My computer is "thinking about it"

Would it be asking too much to dampen the AI (artificial intelligence) craze for a few months or years?

Sure, artificial intelligence will come, and sure, the Turing movie is cool, what with the acting, which also shows that people with odd surnames can make it in this world.

It's just, please, don't go down the road outlined in this Guardian/Observer piece: Today, it is not uncommon to hear people talking about their computers being “confused”, or taking a long time to do something because they’re “thinking about it”. 

There is a quote: “the use of words and general educated opinion will have altered so much that one will be able to speak of machines thinking without expecting to be contradicted”.

The great man was certainly right but in a different way: what he describes in this statement was already true at the time.

No computers needed.

The quote made the blogster say: without knowing his biography, I'd venture to say that Mr. Turing did not work in the underbelly of industrial society, or on a ship, or anywhere where machinery dominated. He probably never owned a temperamental, unpredictable car that needed a name so we could reason with it, coax it, threaten it into starting up in morning - after all, we needed to go to work to pay for parts and labor for it. He may not have been welcomed into the army with the smirk "this is your bride", which was a frigging rifle.

People have anthropomorphized the world since the dawn of time. So, doing this with regard to computers is merely more of the same.

Where does this leave us with defining artificial intelligence?

Because knowing or not knowing whether we are dealing with a machine does not seem very valid when people behave like they are dealing with an intelligent, living being despite knowing it is not.

Artificial intelligence is often framed in terms of loss of control over the world, loss of  deterministic human steering power.

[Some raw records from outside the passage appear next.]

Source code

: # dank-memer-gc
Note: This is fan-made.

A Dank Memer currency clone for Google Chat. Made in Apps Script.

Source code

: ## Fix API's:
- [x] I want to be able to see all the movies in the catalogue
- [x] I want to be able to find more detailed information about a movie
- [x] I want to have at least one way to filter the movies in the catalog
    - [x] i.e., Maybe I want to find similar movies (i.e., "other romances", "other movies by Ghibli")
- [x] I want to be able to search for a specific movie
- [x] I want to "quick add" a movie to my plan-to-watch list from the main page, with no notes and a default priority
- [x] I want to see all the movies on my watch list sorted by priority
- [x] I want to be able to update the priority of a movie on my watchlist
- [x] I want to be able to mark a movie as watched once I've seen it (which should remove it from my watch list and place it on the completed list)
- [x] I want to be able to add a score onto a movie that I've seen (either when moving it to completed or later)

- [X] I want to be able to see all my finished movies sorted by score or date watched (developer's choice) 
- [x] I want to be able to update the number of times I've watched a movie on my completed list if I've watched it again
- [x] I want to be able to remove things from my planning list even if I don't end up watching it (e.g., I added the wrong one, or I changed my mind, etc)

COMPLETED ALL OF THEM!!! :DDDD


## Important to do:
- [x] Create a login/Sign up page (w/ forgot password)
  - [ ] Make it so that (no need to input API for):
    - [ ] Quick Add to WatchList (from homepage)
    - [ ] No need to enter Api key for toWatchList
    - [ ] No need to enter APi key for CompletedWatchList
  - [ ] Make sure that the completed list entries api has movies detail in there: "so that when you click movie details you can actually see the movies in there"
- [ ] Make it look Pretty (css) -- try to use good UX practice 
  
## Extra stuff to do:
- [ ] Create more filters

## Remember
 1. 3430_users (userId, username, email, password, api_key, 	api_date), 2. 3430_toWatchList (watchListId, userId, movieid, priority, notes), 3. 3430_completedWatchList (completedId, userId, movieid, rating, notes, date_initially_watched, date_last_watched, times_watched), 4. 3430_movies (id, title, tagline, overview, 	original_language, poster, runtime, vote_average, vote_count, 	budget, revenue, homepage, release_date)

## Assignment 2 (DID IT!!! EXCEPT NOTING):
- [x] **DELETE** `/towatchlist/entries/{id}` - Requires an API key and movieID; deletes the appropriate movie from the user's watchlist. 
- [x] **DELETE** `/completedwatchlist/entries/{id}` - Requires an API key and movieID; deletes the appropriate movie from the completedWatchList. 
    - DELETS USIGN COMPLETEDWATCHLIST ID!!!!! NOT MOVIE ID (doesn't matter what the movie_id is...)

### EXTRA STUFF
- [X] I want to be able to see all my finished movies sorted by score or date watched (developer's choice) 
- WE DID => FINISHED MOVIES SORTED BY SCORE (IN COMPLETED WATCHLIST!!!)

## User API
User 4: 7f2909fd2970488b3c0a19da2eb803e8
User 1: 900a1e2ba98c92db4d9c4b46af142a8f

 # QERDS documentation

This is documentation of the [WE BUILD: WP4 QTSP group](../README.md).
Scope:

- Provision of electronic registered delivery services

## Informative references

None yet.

That power is shaky at best for most of us anyway, and it seems hilarious that we talk about robot ethics in a world where humans are the scourge of humans.

Does it matter whether you are killed by an intelligent drone or by an intelligent human? Old fashioned me finds the latter much more worrying.

Abuse of the term artificial intelligence by commercial interests does not help either. To name only one, selling a computer named Watson - anthropomorphized - as intelligent is a disservice. Oh, Siri, is this correct?

Artificial intelligence has been around for thousands of years: it is called God.

Just as with this one, the believers will recognize it when they see it.